======== RECORDS FOR THE EXERCISE

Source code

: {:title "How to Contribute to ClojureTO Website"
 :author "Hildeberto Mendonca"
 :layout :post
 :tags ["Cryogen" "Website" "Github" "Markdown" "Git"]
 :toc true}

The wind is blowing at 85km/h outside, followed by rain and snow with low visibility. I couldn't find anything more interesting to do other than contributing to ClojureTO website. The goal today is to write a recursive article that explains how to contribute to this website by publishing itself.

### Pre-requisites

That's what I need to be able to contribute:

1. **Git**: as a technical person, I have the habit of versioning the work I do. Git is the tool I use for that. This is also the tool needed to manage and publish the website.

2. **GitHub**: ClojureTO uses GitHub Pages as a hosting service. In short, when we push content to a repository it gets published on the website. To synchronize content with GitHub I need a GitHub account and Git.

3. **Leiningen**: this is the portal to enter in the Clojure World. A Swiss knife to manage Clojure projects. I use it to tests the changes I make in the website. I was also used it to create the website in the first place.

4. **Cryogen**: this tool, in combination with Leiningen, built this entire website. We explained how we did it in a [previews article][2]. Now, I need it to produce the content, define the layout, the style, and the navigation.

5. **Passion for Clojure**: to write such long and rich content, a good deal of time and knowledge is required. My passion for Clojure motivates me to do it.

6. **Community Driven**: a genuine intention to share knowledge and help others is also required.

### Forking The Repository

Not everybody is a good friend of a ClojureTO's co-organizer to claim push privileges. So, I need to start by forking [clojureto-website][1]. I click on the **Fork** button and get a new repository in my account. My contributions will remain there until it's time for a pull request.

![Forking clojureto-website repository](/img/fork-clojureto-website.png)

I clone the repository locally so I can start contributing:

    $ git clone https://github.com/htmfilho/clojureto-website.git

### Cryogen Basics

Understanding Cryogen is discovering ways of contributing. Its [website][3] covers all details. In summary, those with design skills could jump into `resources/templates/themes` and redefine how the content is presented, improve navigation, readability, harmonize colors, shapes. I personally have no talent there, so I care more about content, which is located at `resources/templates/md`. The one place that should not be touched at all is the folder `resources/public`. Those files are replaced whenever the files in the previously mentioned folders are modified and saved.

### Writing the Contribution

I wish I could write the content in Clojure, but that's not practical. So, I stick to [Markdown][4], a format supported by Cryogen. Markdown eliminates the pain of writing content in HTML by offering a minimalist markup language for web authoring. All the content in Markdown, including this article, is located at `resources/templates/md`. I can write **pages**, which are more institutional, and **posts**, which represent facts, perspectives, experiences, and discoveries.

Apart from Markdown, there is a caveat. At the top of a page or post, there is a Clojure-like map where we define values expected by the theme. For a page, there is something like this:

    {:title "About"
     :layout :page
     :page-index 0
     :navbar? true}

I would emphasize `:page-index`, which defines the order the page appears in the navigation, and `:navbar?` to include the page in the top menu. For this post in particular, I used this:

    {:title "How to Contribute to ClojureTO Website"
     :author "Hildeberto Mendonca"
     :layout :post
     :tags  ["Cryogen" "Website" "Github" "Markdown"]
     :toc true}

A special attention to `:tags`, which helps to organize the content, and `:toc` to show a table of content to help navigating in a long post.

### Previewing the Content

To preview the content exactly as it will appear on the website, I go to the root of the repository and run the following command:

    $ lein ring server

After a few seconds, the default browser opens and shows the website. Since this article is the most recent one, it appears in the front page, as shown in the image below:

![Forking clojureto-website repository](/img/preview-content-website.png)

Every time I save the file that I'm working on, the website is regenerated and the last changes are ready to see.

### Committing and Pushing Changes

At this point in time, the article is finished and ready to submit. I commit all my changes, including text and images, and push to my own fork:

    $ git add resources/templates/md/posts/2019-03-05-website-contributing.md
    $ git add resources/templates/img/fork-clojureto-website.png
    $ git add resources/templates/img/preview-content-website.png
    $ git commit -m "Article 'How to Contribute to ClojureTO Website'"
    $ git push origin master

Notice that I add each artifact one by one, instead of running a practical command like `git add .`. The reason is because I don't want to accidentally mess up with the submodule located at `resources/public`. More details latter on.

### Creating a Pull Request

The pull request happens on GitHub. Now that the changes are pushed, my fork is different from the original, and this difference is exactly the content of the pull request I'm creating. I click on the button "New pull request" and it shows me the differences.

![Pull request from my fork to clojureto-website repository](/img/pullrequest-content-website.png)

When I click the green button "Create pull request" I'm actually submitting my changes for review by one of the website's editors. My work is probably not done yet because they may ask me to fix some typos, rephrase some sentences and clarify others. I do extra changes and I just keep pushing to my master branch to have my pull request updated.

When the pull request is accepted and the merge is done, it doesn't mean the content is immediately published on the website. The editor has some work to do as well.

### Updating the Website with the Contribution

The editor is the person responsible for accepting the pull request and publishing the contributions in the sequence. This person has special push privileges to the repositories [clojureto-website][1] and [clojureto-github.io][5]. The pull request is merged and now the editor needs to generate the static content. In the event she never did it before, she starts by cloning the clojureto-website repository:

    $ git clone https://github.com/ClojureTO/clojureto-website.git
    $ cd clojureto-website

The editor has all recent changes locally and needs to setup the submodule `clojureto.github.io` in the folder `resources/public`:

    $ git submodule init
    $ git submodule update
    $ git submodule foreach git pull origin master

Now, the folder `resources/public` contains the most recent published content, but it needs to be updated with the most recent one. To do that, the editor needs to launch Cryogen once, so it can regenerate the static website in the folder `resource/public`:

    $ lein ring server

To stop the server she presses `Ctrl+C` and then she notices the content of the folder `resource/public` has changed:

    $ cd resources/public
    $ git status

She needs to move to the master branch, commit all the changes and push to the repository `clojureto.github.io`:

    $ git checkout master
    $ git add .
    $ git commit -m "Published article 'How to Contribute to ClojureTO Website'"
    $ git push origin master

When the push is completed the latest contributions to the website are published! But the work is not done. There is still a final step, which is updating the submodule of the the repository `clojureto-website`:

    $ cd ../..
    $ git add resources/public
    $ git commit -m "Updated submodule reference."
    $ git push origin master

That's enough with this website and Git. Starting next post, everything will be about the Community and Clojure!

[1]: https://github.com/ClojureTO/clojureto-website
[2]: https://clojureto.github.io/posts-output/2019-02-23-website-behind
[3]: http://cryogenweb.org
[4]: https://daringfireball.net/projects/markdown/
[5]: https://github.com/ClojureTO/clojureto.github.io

================

## ASSIGNMENT:
Wherever the string "navbar" is found in the entries, copy the line it sits in.

## SOLVED PROBLEM:
     :navbar? true}
I would emphasize `:page-index`, which defines the order the page appears in the navigation, and `:navbar?` to include the page in the top menu. For this post in particular, I used this:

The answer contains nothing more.